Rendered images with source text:
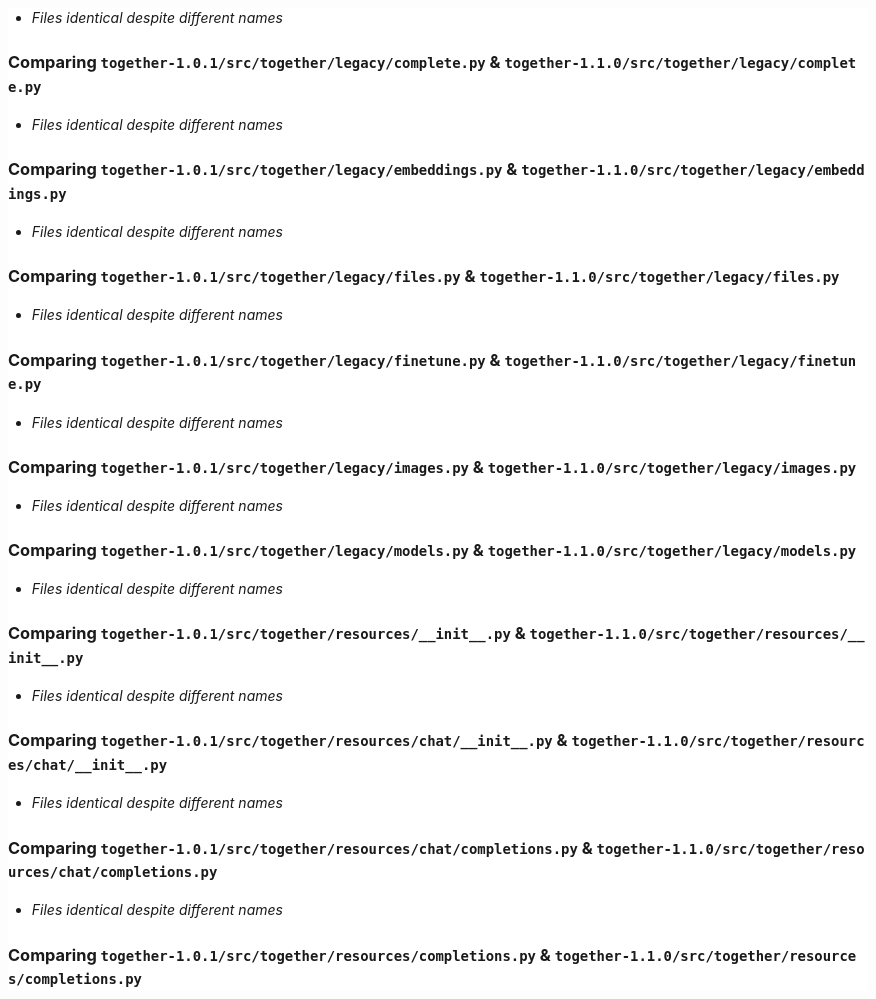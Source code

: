  * *Files identical despite different names*

### Comparing `together-1.0.1/src/together/legacy/complete.py` & `together-1.1.0/src/together/legacy/complete.py`

 * *Files identical despite different names*

### Comparing `together-1.0.1/src/together/legacy/embeddings.py` & `together-1.1.0/src/together/legacy/embeddings.py`

 * *Files identical despite different names*

### Comparing `together-1.0.1/src/together/legacy/files.py` & `together-1.1.0/src/together/legacy/files.py`

 * *Files identical despite different names*

### Comparing `together-1.0.1/src/together/legacy/finetune.py` & `together-1.1.0/src/together/legacy/finetune.py`

 * *Files identical despite different names*

### Comparing `together-1.0.1/src/together/legacy/images.py` & `together-1.1.0/src/together/legacy/images.py`

 * *Files identical despite different names*

### Comparing `together-1.0.1/src/together/legacy/models.py` & `together-1.1.0/src/together/legacy/models.py`

 * *Files identical despite different names*

### Comparing `together-1.0.1/src/together/resources/__init__.py` & `together-1.1.0/src/together/resources/__init__.py`

 * *Files identical despite different names*

### Comparing `together-1.0.1/src/together/resources/chat/__init__.py` & `together-1.1.0/src/together/resources/chat/__init__.py`

 * *Files identical despite different names*

### Comparing `together-1.0.1/src/together/resources/chat/completions.py` & `together-1.1.0/src/together/resources/chat/completions.py`

 * *Files identical despite different names*

### Comparing `together-1.0.1/src/together/resources/completions.py` & `together-1.1.0/src/together/resources/completions.py`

PROBLEM DETAILS:
Print each entry above verbatim, pictures left out.

ANSWER SECTION:
Source code

:  * *Files identical despite different names*

### Comparing `together-1.0.1/src/together/legacy/complete.py` & `together-1.1.0/src/together/legacy/complete.py`

 * *Files identical despite different names*

### Comparing `together-1.0.1/src/together/legacy/embeddings.py` & `together-1.1.0/src/together/legacy/embeddings.py`

 * *Files identical despite different names*

### Comparing `together-1.0.1/src/together/legacy/files.py` & `together-1.1.0/src/together/legacy/files.py`

 * *Files identical despite different names*

### Comparing `together-1.0.1/src/together/legacy/finetune.py` & `together-1.1.0/src/together/legacy/finetune.py`

 * *Files identical despite different names*

### Comparing `together-1.0.1/src/together/legacy/images.py` & `together-1.1.0/src/together/legacy/images.py`

 * *Files identical despite different names*

### Comparing `together-1.0.1/src/together/legacy/models.py` & `together-1.1.0/src/together/legacy/models.py`

 * *Files identical despite different names*

### Comparing `together-1.0.1/src/together/resources/__init__.py` & `together-1.1.0/src/together/resources/__init__.py`

 * *Files identical despite different names*

### Comparing `together-1.0.1/src/together/resources/chat/__init__.py` & `together-1.1.0/src/together/resources/chat/__init__.py`

 * *Files identical despite different names*

### Comparing `together-1.0.1/src/together/resources/chat/completions.py` & `together-1.1.0/src/together/resources/chat/completions.py`

 * *Files identical despite different names*

### Comparing `together-1.0.1/src/together/resources/completions.py` & `together-1.1.0/src/together/resources/completions.py`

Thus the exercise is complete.